Monsignor Mark Deering became a fixture at St. Louis Catholic Church after arriving in Central Texas in 1953. Waco proved to be his first, and only assignment, where he led efforts to break down religious and racial barriers. He was a founding member of the Waco Conference of Christians and Jews, became an honorary alumnus of Baylor University and attended meetings of the Waco Rotary Club more than 50 years. He embraced the community until his death in 2016, though he once told the Tribune-Herald he “thought he was in hell” when he felt the Waco heat.
“I’ve been made aware of the history of the parish,” Higdon said, indicating he realizes he has sizable shoes to fill at St. Louis Catholic Church.
Deering loved to tell the story about the time he was stopped by a highway patrolman as he raced for Dallas one Sunday to attend a Dallas Cowboys football game. He was a huge fan and attended several Super Bowls.
The officer peered into the back seat, noticed a hefty supply of liquor, and asked Deering to explain. Deering said he looked behind him and exclaimed, “Oh, Lord. It’s another miracle. When I left Waco, it was holy water.”
As for Higdon, he took part in a promotion involving Bryan-based New Republic Brewing in 2016. The brewhouse concocted a large batch of “Ale Mary” beer, and donated half the proceeds to the St. Mary’s Catholic Center in College Station, where Higdon was serving as associate pastor.
Higdon referred comment to the Austin Diocese when asked about sexual abuse revelations that have rocked the Catholic church in recent years, including a recent Pennsylvania grand jury report that detailed claims of sexual abuse of more than 1,000 children over 70 years in six dioceses.

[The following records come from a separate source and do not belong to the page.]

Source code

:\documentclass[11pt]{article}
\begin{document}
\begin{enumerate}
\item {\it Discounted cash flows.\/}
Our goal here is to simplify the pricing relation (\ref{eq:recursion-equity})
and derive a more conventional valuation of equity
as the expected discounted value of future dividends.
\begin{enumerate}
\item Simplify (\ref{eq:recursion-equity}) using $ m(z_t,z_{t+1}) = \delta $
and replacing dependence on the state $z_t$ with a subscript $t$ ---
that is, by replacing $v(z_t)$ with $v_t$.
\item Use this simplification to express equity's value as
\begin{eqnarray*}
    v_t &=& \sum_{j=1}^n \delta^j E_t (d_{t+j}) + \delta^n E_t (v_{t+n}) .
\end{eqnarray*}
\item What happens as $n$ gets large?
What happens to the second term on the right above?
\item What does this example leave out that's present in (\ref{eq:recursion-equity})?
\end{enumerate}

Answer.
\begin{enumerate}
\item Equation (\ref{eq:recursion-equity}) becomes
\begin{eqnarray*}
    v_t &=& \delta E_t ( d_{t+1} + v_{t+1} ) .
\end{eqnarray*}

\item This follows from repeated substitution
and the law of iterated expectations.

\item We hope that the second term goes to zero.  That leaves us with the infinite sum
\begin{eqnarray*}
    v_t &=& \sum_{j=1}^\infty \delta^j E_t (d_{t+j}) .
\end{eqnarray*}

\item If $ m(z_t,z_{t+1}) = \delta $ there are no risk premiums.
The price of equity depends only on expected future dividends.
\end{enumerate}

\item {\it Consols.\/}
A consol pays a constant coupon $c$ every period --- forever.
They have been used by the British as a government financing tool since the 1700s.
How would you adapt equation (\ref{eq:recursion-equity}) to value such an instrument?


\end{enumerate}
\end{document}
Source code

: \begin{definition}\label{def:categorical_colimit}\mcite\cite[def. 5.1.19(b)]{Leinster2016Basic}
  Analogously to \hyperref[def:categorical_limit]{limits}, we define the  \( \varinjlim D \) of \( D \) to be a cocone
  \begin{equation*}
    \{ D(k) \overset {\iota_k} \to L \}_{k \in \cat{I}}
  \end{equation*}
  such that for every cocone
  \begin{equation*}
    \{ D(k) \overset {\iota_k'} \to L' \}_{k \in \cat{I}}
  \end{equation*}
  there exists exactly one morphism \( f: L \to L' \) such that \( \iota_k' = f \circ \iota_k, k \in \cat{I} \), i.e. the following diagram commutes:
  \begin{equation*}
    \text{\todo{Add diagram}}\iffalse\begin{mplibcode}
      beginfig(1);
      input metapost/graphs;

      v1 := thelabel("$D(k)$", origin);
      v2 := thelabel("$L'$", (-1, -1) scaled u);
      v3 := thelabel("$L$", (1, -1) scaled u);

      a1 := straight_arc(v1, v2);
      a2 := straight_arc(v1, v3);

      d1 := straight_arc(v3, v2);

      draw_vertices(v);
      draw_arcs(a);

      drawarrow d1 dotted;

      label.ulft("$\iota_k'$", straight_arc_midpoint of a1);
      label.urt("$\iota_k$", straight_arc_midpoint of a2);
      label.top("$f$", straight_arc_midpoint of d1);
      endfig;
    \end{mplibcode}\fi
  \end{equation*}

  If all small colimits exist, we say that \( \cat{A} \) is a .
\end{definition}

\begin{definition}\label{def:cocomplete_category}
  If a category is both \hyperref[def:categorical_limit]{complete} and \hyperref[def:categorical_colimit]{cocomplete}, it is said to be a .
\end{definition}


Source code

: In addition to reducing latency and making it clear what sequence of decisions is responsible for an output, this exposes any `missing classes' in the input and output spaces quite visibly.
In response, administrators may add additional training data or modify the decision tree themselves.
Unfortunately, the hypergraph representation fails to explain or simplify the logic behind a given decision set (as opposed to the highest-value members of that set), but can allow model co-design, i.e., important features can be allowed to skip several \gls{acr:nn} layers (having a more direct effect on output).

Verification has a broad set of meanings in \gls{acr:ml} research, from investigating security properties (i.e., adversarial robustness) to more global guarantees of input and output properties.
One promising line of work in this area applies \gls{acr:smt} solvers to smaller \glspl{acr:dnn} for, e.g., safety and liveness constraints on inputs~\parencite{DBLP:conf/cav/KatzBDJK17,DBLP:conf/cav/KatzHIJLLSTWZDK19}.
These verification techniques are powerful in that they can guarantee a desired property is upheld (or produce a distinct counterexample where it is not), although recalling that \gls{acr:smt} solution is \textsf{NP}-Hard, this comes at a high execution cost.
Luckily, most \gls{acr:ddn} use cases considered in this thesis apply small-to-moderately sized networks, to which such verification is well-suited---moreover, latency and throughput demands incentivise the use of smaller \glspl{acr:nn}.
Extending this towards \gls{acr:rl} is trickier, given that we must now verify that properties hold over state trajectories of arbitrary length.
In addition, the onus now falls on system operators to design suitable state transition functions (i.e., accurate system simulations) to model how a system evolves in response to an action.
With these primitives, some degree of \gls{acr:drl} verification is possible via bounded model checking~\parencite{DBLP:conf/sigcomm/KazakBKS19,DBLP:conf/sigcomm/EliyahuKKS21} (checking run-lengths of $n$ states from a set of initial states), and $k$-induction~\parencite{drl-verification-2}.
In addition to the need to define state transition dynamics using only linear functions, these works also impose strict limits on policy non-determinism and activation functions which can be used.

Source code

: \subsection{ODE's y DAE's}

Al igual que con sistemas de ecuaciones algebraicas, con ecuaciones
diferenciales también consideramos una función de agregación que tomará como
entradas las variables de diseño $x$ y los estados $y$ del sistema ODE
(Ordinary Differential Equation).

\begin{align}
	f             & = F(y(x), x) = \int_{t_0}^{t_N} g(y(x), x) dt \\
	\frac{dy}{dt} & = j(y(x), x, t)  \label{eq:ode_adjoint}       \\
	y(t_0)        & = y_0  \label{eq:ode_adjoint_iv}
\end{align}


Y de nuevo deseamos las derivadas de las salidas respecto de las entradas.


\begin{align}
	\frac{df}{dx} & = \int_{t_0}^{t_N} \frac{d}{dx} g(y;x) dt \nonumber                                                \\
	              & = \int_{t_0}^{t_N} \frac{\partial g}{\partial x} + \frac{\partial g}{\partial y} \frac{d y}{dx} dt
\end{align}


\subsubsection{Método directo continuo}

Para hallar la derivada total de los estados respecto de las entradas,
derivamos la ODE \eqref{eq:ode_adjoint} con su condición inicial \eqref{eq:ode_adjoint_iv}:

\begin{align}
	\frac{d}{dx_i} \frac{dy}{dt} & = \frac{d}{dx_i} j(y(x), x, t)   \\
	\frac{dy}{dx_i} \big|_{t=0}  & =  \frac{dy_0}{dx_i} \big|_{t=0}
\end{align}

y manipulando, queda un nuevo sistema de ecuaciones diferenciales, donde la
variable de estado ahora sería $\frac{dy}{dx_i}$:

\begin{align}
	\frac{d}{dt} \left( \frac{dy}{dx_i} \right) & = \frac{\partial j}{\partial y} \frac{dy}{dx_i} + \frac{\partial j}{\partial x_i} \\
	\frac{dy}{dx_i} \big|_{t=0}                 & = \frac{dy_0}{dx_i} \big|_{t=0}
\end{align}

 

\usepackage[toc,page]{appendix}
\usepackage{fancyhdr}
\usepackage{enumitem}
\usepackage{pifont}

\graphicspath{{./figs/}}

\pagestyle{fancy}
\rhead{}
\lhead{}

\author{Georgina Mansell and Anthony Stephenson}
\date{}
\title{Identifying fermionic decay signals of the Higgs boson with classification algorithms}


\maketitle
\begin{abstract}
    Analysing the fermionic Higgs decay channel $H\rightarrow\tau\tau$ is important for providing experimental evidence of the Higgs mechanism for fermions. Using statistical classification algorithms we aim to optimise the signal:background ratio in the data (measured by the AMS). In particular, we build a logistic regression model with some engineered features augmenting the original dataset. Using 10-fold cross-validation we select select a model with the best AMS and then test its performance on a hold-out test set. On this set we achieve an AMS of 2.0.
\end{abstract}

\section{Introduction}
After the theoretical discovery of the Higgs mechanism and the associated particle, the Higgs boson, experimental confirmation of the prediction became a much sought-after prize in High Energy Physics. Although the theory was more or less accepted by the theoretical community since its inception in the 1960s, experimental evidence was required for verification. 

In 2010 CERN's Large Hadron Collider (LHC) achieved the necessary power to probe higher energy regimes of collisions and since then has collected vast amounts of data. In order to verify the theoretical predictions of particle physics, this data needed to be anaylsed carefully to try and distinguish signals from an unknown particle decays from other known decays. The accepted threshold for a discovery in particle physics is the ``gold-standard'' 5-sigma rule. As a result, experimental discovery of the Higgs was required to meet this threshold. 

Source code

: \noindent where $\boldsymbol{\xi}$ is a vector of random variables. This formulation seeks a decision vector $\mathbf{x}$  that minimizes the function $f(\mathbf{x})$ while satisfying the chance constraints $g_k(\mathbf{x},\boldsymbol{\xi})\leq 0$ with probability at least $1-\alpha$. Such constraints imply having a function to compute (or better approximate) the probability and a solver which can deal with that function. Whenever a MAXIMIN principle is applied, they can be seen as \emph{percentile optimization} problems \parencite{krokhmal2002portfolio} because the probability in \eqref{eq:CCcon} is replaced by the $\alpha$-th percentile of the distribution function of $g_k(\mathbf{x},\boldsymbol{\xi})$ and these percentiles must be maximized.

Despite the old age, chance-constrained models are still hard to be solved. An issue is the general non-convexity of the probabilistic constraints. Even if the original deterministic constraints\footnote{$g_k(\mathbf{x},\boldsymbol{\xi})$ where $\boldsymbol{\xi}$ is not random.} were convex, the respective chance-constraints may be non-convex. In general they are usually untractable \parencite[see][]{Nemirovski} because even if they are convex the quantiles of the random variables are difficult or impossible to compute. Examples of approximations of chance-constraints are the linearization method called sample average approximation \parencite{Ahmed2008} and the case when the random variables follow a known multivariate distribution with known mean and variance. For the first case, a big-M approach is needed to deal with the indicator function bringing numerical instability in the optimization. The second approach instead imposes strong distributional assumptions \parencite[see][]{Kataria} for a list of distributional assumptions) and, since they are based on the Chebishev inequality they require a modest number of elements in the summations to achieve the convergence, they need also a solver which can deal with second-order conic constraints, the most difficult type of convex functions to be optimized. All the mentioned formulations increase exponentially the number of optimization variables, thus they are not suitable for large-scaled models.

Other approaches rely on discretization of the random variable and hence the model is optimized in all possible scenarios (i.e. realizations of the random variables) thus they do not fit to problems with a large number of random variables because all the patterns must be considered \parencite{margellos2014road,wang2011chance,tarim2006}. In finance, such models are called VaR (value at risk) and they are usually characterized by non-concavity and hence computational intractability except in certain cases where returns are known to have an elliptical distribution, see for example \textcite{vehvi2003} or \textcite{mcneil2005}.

“As I read the report, I felt as if someone had punched me in the stomach,” Austin Diocese Bishop Joe Vasquez said in an interview published by the diocese. “I was sickened and outraged by the findings. The crimes attributed to former Cardinal Theodore E. McCarrick and to the priests of those dioceses are unspeakable. Rightly so, many of our faithful are outraged by the findings.
“Sexual abuse goes contrary to the vocation of the priesthood. As priests, we make promises before God and his church to live a celibate life and to protect the weakest and most vulnerable members of our society. As clergy, we know that we are blessed with the gift to serve the people of God, just as Christ did. … There is no doubt that the Pennsylvania report has undermined the credibility and confidence in us as bishops and the hierarchy of the church. People are wondering, for good reason, how they can trust church leaders when such horrific acts were allowed to take place in our church.”
According to the church’s report, Vasquez said he is aware of three cases involving sexual abuse of a child in the Austin Diocese since 2002. A “few” reports of inappropriate conversations or use of questionable language have been reported and acted on by the diocese, according to the report.
The Catholic Church established the Charter for the Protection of Children and Young People in 2002, and church officials have used psychological and psychiatric testing to assess seminarians and determine if they are “holy men of God who will fulfill their sacred vows of celibacy” and protect society’s weakest, Vasquez said, acknowledging the tests are not perfect.